To replace Beam, Google is launching Android 'Fast Share' – a new service that has the same core concept—that is, allowing users to locally share files, text, links, and other data between each other—but uses Bluetooth and peer-to-peer Wi-Fi, instead of NFC.
As spotted by 9to5Mac, the new service is similar to the sharing hub currently available in the Files by Google app. Fast Share is getting integrated into the Android system share sheet and can also be accessed by going to Settings > Google > Fast Share. As indicated in the screenshots (seen below), Google's new sharing method is designed to work between Android devices, Chromebooks, iPhones, and smartwatches.
Android Fast Share is meant to allow for short-range sharing between devices that are not connected to the Internet, so it requires the Bluetooth and Location services to be enabled on both ends.
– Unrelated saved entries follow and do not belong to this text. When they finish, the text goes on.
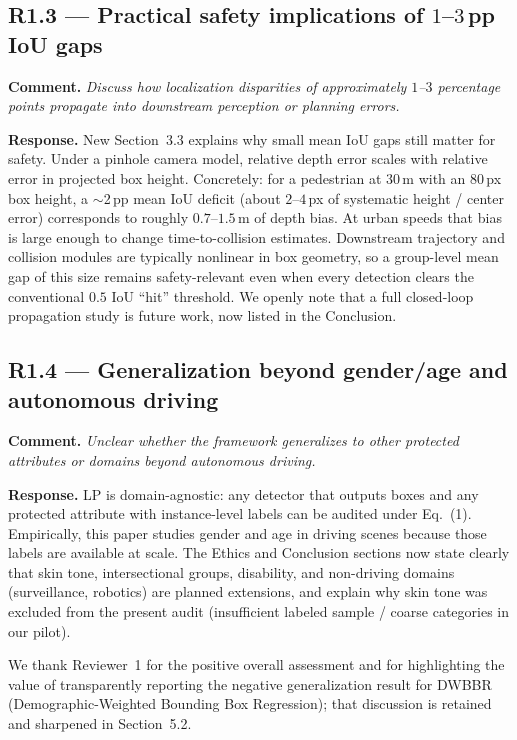 \documentclass[11pt]{article}
\begin{document}
\subsection*{R1.3 --- Practical safety implications of $1$--$3$\,pp IoU gaps}

\textbf{Comment.}
\textit{Discuss how localization disparities of approximately $1$--$3$
percentage points propagate into downstream perception or planning errors.}

\textbf{Response.}
New Section~3.3 explains why small mean IoU gaps still matter for safety.
Under a pinhole camera model, relative depth error scales with relative error
in projected box height. Concretely: for a pedestrian at $30$\,m with an
$80$\,px box height, a $\sim$2\,pp mean IoU deficit (about $2$--$4$\,px of
systematic height / center error) corresponds to roughly $0.7$--$1.5$\,m of
depth bias. At urban speeds that bias is large enough to change time-to-collision
estimates. Downstream trajectory and collision modules are typically nonlinear
in box geometry, so a group-level mean gap of this size remains safety-relevant
even when every detection clears the conventional $0.5$ IoU ``hit'' threshold.
We openly note that a full closed-loop propagation study is future work, now
listed in the Conclusion.

\subsection*{R1.4 --- Generalization beyond gender/age and autonomous driving}

\textbf{Comment.}
\textit{Unclear whether the framework generalizes to other protected attributes
or domains beyond autonomous driving.}

\textbf{Response.}
LP is domain-agnostic: any detector that outputs boxes and any protected
attribute with instance-level labels can be audited under Eq.~(1). Empirically,
this paper studies gender and age in driving scenes because those labels are
available at scale. The Ethics and Conclusion sections now state clearly that
skin tone, intersectional groups, disability, and non-driving domains
(surveillance, robotics) are planned extensions, and explain why skin tone was
excluded from the present audit (insufficient labeled sample / coarse
categories in our pilot).

\vspace{0.3em}
\noindent We thank Reviewer~1 for the positive overall assessment and for
highlighting the value of transparently reporting the negative generalization
result for DWBBR (Demographic-Weighted Bounding Box Regression); that
discussion is retained and sharpened in Section~5.2.
\end{document}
Sharing files is simple – you enter a name for your device, turn on Fast Share, and you see a list of devices available nearby. To send something, simply tap on a device; the recipient will see a prompt to accept or decline the transfer—much like when sharing with Bluetooth—and that's it.
There's also the option to give "Preferred Visibility" status to people that you're frequently connecting to with Fast Share. This allows them to see your device when it's nearby, even if you're not currently using the service.
Fast Share is rumored to be launching alongside Android Q, but it may not be limited to the latest version of Google's mobile operating system. It is believed to be a Google Play Services, so we may see Fast Share going live on older devices as well.